____ Listed records

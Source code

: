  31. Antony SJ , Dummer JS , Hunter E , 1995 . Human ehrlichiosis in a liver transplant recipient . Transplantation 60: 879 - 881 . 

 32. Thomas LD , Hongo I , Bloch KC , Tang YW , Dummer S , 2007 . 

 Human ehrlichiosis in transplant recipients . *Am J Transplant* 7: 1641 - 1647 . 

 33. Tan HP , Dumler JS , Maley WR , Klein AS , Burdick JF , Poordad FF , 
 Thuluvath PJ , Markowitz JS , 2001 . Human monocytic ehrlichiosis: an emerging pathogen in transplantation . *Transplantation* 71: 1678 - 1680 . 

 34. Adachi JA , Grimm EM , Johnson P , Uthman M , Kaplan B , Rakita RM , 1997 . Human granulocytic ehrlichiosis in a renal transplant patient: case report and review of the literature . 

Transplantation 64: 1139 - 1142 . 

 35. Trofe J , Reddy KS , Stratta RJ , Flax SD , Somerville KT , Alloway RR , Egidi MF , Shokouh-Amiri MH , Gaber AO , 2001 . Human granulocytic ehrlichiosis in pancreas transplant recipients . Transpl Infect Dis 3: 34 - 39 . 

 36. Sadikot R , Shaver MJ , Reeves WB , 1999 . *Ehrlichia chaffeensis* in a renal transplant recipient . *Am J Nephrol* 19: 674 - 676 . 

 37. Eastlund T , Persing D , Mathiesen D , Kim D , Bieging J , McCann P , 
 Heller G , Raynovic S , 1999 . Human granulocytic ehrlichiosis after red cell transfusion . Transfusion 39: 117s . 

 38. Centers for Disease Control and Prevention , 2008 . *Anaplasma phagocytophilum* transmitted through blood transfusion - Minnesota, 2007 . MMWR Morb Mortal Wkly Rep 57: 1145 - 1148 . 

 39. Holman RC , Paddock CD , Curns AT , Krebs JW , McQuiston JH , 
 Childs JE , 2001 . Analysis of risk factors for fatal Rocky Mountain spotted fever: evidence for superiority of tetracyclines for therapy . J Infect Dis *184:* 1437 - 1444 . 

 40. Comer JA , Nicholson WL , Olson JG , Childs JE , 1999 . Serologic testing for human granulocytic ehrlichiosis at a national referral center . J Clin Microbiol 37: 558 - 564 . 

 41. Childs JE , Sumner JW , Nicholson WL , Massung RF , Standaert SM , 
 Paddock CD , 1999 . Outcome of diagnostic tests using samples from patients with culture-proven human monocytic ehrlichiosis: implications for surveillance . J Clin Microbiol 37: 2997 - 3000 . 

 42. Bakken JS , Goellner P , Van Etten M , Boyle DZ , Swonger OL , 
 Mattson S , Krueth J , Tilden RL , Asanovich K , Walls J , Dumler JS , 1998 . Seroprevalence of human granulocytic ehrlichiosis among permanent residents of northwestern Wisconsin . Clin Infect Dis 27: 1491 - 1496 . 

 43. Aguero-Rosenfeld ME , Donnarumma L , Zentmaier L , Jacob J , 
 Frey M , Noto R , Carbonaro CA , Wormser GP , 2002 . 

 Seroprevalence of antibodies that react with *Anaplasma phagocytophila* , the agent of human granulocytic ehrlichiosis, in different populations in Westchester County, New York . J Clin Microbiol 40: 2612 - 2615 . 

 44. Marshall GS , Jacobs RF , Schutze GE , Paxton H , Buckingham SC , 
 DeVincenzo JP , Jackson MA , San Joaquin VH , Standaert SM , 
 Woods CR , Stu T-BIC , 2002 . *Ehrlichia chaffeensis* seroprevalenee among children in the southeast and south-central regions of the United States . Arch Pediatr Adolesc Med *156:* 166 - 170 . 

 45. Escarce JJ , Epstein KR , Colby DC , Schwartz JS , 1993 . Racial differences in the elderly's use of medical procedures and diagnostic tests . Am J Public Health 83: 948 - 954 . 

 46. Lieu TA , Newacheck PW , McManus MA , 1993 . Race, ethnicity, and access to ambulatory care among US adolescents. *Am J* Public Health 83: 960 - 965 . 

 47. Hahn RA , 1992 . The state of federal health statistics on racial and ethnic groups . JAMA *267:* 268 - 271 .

________

### Required work
Please reproduce, exactly as they appear above, the lines from the line containing "Thuluvath PJ , Markowitz" up to and including the line containing "38. Centers for".

### Solution
 Thuluvath PJ , Markowitz JS , 2001 . Human monocytic ehrlichiosis: an emerging pathogen in transplantation . *Transplantation* 71: 1678 - 1680 . 

 34. Adachi JA , Grimm EM , Johnson P , Uthman M , Kaplan B , Rakita RM , 1997 . Human granulocytic ehrlichiosis in a renal transplant patient: case report and review of the literature . 

Transplantation 64: 1139 - 1142 . 

 35. Trofe J , Reddy KS , Stratta RJ , Flax SD , Somerville KT , Alloway RR , Egidi MF , Shokouh-Amiri MH , Gaber AO , 2001 . Human granulocytic ehrlichiosis in pancreas transplant recipients . Transpl Infect Dis 3: 34 - 39 . 

 36. Sadikot R , Shaver MJ , Reeves WB , 1999 . *Ehrlichia chaffeensis* in a renal transplant recipient . *Am J Nephrol* 19: 674 - 676 . 

 37. Eastlund T , Persing D , Mathiesen D , Kim D , Bieging J , McCann P , 
 Heller G , Raynovic S , 1999 . Human granulocytic ehrlichiosis after red cell transfusion . Transfusion 39: 117s . 

 38. Centers for Disease Control and Prevention , 2008 . *Anaplasma phagocytophilum* transmitted through blood transfusion - Minnesota, 2007 . MMWR Morb Mortal Wkly Rep 57: 1145 - 1148 . 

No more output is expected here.